- YOUR GOAL:
Please restate exactly what appears in the records below from the first line to the line where "revenue and volume." is, that line included.

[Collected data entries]

- - -

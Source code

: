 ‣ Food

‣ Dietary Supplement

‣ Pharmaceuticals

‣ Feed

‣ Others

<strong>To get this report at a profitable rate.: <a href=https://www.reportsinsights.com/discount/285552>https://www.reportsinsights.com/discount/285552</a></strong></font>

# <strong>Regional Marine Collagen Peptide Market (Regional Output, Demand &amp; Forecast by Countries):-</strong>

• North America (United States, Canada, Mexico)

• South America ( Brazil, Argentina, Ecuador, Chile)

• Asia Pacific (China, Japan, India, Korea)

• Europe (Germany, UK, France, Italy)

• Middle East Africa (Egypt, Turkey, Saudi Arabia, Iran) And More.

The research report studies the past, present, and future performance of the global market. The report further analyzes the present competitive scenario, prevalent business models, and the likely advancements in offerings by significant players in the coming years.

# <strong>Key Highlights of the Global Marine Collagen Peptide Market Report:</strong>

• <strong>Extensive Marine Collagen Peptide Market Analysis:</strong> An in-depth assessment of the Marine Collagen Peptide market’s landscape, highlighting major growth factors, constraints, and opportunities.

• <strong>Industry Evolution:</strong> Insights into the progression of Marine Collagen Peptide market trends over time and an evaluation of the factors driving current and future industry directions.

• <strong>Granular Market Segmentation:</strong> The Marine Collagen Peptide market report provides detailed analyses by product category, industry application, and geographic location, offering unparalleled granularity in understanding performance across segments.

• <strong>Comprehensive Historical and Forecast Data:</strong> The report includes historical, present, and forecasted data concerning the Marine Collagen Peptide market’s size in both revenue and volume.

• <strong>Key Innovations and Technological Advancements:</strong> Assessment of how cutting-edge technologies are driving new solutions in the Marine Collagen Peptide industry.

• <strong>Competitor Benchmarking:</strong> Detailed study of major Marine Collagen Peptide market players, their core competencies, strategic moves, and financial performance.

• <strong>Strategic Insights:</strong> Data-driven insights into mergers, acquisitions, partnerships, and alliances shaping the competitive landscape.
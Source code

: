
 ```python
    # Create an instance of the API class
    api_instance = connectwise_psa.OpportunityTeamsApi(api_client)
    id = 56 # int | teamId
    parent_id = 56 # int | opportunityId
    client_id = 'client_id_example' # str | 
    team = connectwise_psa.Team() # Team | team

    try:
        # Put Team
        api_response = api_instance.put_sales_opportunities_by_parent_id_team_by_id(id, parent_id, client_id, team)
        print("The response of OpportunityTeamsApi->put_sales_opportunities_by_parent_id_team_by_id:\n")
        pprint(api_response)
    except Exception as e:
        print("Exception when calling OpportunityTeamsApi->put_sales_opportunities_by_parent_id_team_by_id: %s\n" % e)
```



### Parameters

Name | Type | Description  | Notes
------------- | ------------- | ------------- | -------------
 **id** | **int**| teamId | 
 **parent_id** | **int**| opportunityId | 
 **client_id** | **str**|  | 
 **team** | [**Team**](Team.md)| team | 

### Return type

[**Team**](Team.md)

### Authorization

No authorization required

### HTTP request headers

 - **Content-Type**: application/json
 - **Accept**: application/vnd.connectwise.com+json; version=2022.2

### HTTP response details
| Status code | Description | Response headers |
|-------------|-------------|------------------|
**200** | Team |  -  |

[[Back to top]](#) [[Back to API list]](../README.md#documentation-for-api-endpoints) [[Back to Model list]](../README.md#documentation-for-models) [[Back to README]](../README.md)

- - -

- TASK RESULT:
Source code

: ‣ Food

‣ Dietary Supplement

‣ Pharmaceuticals

‣ Feed

‣ Others

<strong>To get this report at a profitable rate.: <a href=https://www.reportsinsights.com/discount/285552>https://www.reportsinsights.com/discount/285552</a></strong></font>

# <strong>Regional Marine Collagen Peptide Market (Regional Output, Demand &amp; Forecast by Countries):-</strong>

• North America (United States, Canada, Mexico)

• South America ( Brazil, Argentina, Ecuador, Chile)

• Asia Pacific (China, Japan, India, Korea)

• Europe (Germany, UK, France, Italy)

• Middle East Africa (Egypt, Turkey, Saudi Arabia, Iran) And More.

The research report studies the past, present, and future performance of the global market. The report further analyzes the present competitive scenario, prevalent business models, and the likely advancements in offerings by significant players in the coming years.

# <strong>Key Highlights of the Global Marine Collagen Peptide Market Report:</strong>

• <strong>Extensive Marine Collagen Peptide Market Analysis:</strong> An in-depth assessment of the Marine Collagen Peptide market’s landscape, highlighting major growth factors, constraints, and opportunities.

• <strong>Industry Evolution:</strong> Insights into the progression of Marine Collagen Peptide market trends over time and an evaluation of the factors driving current and future industry directions.

• <strong>Granular Market Segmentation:</strong> The Marine Collagen Peptide market report provides detailed analyses by product category, industry application, and geographic location, offering unparalleled granularity in understanding performance across segments.

• <strong>Comprehensive Historical and Forecast Data:</strong> The report includes historical, present, and forecasted data concerning the Marine Collagen Peptide market’s size in both revenue and volume.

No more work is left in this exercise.